Azali Assoumani : Tout d’abord, je tiens à souligner qu’on est dans un pays musulman d’une tolérance inégalée. On a une religion tolérante et un vivre ensemble dans la quiétude. Ensuite vous devez savoir que l’Islam en tant que religion d’État, c’est depuis la première constitution après l’indépendance. C’est dans l’esprit que l’Islam est la religion d’État mais dans l’administration, c’est autre chose. En outre, par rapport à ce qui se passe ailleurs avec l’extrémisme qui se développe, nous devons prendre les précautions nécessaires. Il nous revient de suivre les jeunes qui partent étudier et qui reviennent par la suite. Nous devons donner les moyens aux religieux de faire en sorte que cet apaisement se perpétue malgré ce phénomène d’extrémisme qui veut s’inviter. On est conscient qu’il faut éviter que le pays ne bascule dans l’extrémisme.
Parlons un peu de diplomatie. Mayotte étant toujours dans le giron français, est-ce que les hommes politiques comoriens, y compris vous, souhaitent sa réintégration dans le giron comorien ?
Azali Assoumani : La question de Mayotte est unique pour tous les politiciens comoriens. Nous voulons tous son retour. Je dis souvent que le Comorien qui affirme que Mayotte n’est pas comorien n’est pas encore né. Les modalités de son retour peuvent diverger mais la conviction qu’elle doit revenir est unanime. Certains avaient utilisé les méthodes de résolution qui n’ont pas apporté des résultats depuis 1975. En ce qui me concerne, je prône le dialogue avec la France et les Mahorais. Là on reprend le dialogue avec le président Macron et j’espère que nous pourrons y arriver.
Un mot d’économie monsieur le président. Votre slogan de campagne en 2016, c’était un jeune= un emploi. Près de 65% des Comoriens ont moins de 25 ans, que dites-vous à ces milliers de jeunes gens qui n’ont que parfois, l’immigration comme ressort pour échapper aux affres du chômage ?
Azali Assoumani : Je leur dis de garder confiance. À notre arrivée en 2016, il y avait une croissance zéro et actuellement on est à 3%. La croissance, c’est d’abord les emplois en clair, des gens qui sont payés et qui consomment par la suite. En moins de trois ans, nous avons recruté plus de 2800 jeunes dans l’administration et dans les entreprises qui travaillent ici. Nous encourageons l’entreprenariat, faire en sorte que les jeunes puissent se prendre eux-mêmes en charge. Nous allons les aider.
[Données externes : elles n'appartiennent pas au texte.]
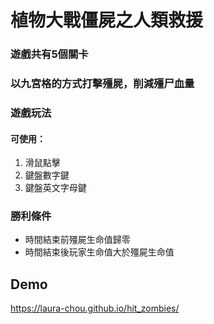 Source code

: # 植物大戰僵屍之人類救援
### 遊戲共有5個關卡
### 以九宮格的方式打擊殭屍，削減殭尸血量
### 遊戲玩法
#### 可使用：
1. 滑鼠點擊
2. 鍵盤數字鍵
3. 鍵盤英文字母鍵
### 勝利條件
- 時間結束前殭屍生命值歸零
- 時間結束後玩家生命值大於殭屍生命值
## Demo
https://laura-chou.github.io/hit_zombies/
L’énergie était également l’un de vos projets phares et pourtant le pari énergétique semble être aujourd’hui quasiment perdu. Les délestages sont persistants. Qu’entendez-vous faire pour gagner le défi de l’énergie et mettre le pays sur la rampe de l’émergence ?
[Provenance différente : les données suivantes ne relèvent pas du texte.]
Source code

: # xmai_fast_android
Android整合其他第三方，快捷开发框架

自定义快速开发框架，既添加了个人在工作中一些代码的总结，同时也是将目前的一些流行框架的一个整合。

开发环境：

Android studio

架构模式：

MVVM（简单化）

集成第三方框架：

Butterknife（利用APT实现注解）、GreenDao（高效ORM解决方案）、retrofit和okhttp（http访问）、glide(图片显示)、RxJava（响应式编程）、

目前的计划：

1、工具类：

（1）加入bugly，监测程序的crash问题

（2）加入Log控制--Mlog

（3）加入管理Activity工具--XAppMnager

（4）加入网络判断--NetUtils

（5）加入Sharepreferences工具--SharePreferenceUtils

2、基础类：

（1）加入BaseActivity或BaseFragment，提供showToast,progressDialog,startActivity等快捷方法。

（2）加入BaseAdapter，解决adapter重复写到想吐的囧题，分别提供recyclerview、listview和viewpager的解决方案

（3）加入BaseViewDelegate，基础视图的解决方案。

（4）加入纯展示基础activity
Azali Assoumani : Dans ce domaine, nous avons gagné une bataille mais pas encore la guerre. On a vécu ici, 10 ans sans électricité. Il n’était pas question de délestage mais plutôt d’absence d’électricité tout simplement. À notre arrivée, l’urgence a fait qu’on a acheté des groupes qu’on a fait venir par avion. Imaginez donc le coût de cette opération. On a vu les résultats parce qu’à titre d’exemple, la croissance de zéro à 3%, c’est par rapport à l’énergie. Elle a boosté l’emploi et les entreprises.
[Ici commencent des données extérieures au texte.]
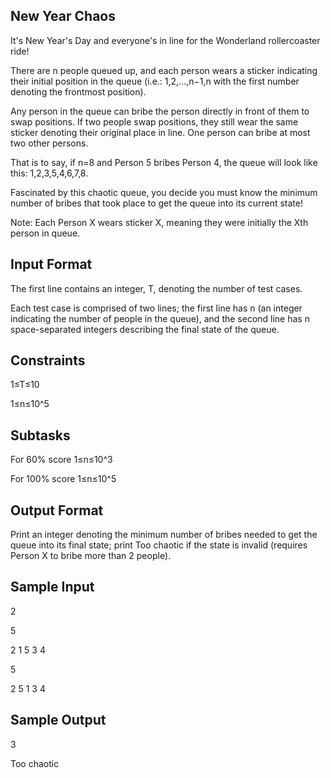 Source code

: New Year Chaos
--------------
It's New Year's Day and everyone's in line for the Wonderland rollercoaster ride!

There are n people queued up, and each person wears a sticker indicating their initial position in the queue (i.e.: 1,2,...,n−1,n with the first number denoting the frontmost position).

Any person in the queue can bribe the person directly in front of them to swap positions. If two people swap positions, they still wear the same sticker denoting their original place in line. One person can bribe at most two other persons.

That is to say, if n=8 and Person 5 bribes Person 4, the queue will look like this: 1,2,3,5,4,6,7,8.

Fascinated by this chaotic queue, you decide you must know the minimum number of bribes that took place to get the queue into its current state!

Note: Each Person X wears sticker X, meaning they were initially the Xth person in queue.

Input Format
------------
The first line contains an integer, T, denoting the number of test cases.

Each test case is comprised of two lines; the first line has n (an integer indicating the number of people in the queue), and the second line has n space-separated integers describing the final state of the queue.

Constraints
-----------
1≤T≤10

1≤n≤10^5

Subtasks
--------
For 60% score 1≤n≤10^3

For 100% score 1≤n≤10^5

Output Format
-------------
Print an integer denoting the minimum number of bribes needed to get the queue into its final state; print Too chaotic if the state is invalid (requires Person X to bribe more than 2 people).

Sample Input
------------
2

5

2 1 5 3 4

5

2 5 1 3 4

Sample Output
-------------
3

Too chaotic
Quant aux délestages, c’est un phénomène tout à fait normal. Ça arrive dans tous les pays du monde. On ne peut pas comparer les délestages d’aujourd’hui à l’absence de courant durant 10 ans. Je dis toutefois au responsable de la Mamwé (actuelle Sonelec), c’est qu’il faut de la communication. Les délestages surviennent pour des raisons précises par conséquent, il convient d’informer la population concernée, leur dire par exemple que de telle heure à telle heure le courant ne sera pas disponible. Ainsi, la population prend les mesures adaptées.
Pour vous rassurer, je vous dis que non seulement nous avons l’énergie actuellement mais que nous travaillons également sur l’énergie renouvelable. On a paraphé des contrats avec des pays et des sociétés pour exploiter les énergies renouvelables pour des raisons de respect du climat et de l’environnement.
Pour finir, le transfert d’argent des migrants ont un rôle clé dans le développement économique et social du pays. Quelle politique justement pour les ressortissants comoriens qui sont dans la diaspora ?
Azali Assoumani : C’est une très bonne question. J’ai dernièrement rencontré des entrepreneurs franco-comoriens à Paris pour discuter de ce sujet. Selon nos calculs, les transferts d’argent de la diaspora par an, ne sont rien d’autre que l’équivalent du budget de l’État. Nous avons un budget de 160 millions d’euros et les transferts pèsent peut-être plus. Seuls sont pris en compte les transferts comptabilisés par la banque centrale mais n’oublions pas que d’autres canaux permettent de ramener de l’argent de la diaspora dans le pays. C’est argent sert considérablement mais seulement dans un cadre purement personnel.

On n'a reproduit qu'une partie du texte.